(492c) A Framework for Multiscale Consequential Life Cycle Assessment | AIChE

(492c) A Framework for Multiscale Consequential Life Cycle Assessment


Ghosh, T. - Presenter, The Ohio State University
Bakshi, B., Ohio State University

A significant drawback of normal Life cycle assessment(LCA) methods is its results sometimes becoming irrelevant on real world application due to unintended effects. Conventional Attributional LCA (ALCA) directly compares a functional unit of new technology with a base technology and determines which one is environmentally superior. It doesn’t consider the introduction of this technology into society, its acceptance and the ripple effects that might occur due to such a technology in the real world.
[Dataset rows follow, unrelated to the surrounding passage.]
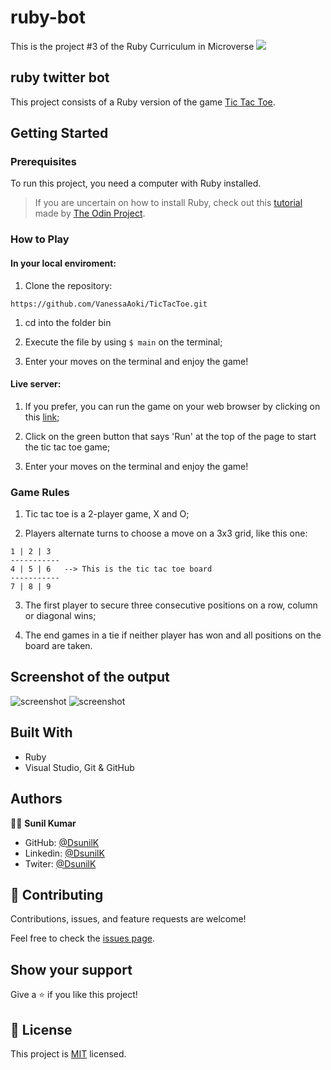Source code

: # ruby-bot

This is the project #3 of the Ruby Curriculum in Microverse
![](https://img.shields.io/badge/Microverse-blueviolet)


## ruby twitter bot

This project consists of a Ruby version of the game [Tic Tac Toe](https://en.wikipedia.org/wiki/Tic-tac-toe).

## Getting Started

### Prerequisites
To run this project, you need a computer with Ruby installed.
> If you are uncertain on how to install Ruby, check out this [tutorial](https://www.theodinproject.com/courses/ruby-programming/lessons/installing-ruby-ruby-programming) made by [The Odin Project](https://www.theodinproject.com/about).

### How to Play
#### In your local enviroment:

1. Clone the repository:
```
https://github.com/VanessaAoki/TicTacToe.git
```
1. cd into the folder bin

2. Execute the file by using `$ main` on the terminal;

3. Enter your moves on the terminal and enjoy the game!

#### Live server:

1. If you prefer, you can run the game on your web browser by clicking on this [link](https://repl.it/@VanessaAoki/TicTacToe#main.rb);

2. Click on the green button that says 'Run' at the top of the page to start the tic tac toe game;

3. Enter your moves on the terminal and enjoy the game!

### Game Rules

1. Tic tac toe is a 2-player game, X and O;

2. Players alternate turns to choose a move on a 3x3 grid, like this one:
```
1 | 2 | 3
-----------
4 | 5 | 6	--> This is the tic tac toe board
-----------
7 | 8 | 9 
```
3. The first player to secure three consecutive positions on a row, column or diagonal wins;

4. The end games in a tie if neither player has won and all positions on the board are taken.

## Screenshot of the output

![screenshot](./screen_shots/win.png)
![screenshot](./screen_shots/draw.png)
## Built With

- Ruby
- Visual Studio, Git & GitHub


## Authors

🧑‍💻 **Sunil Kumar**

- GitHub: [@DsunilK](https://github.com/DsunilK)
- Linkedin: [@DsunilK](https://www.linkedin.com/in/dsunilk/)
- Twiter: [@DsunilK](https://twitter.com/D_sunil_K)


## 🤝 Contributing

Contributions, issues, and feature requests are welcome!

Feel free to check the [issues page](https://github.com/VanessaAoki/TicTacToe/issues).


## Show your support

Give a ⭐️ if you like this project!


## 📝 License

This project is [MIT](./LICENSE) licensed.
Such a problem can be thought of as being analogous to a chemical engineering design problem in a laboratory (attributional LCA) versus a full-sized industry (real world impacts).

Consequential LCA (2) is one method which is currently used to capture these ripple effects in the society. It considers interaction between markets, looks at knock on effects, and changes in production levels. Due to its relative recent development, this method is not yet well established and different methods are practiced for performing a consequential LCA (CLCA). Broadly, the two methods are Hierarchy based (3) and Equilibrium modeling based (4).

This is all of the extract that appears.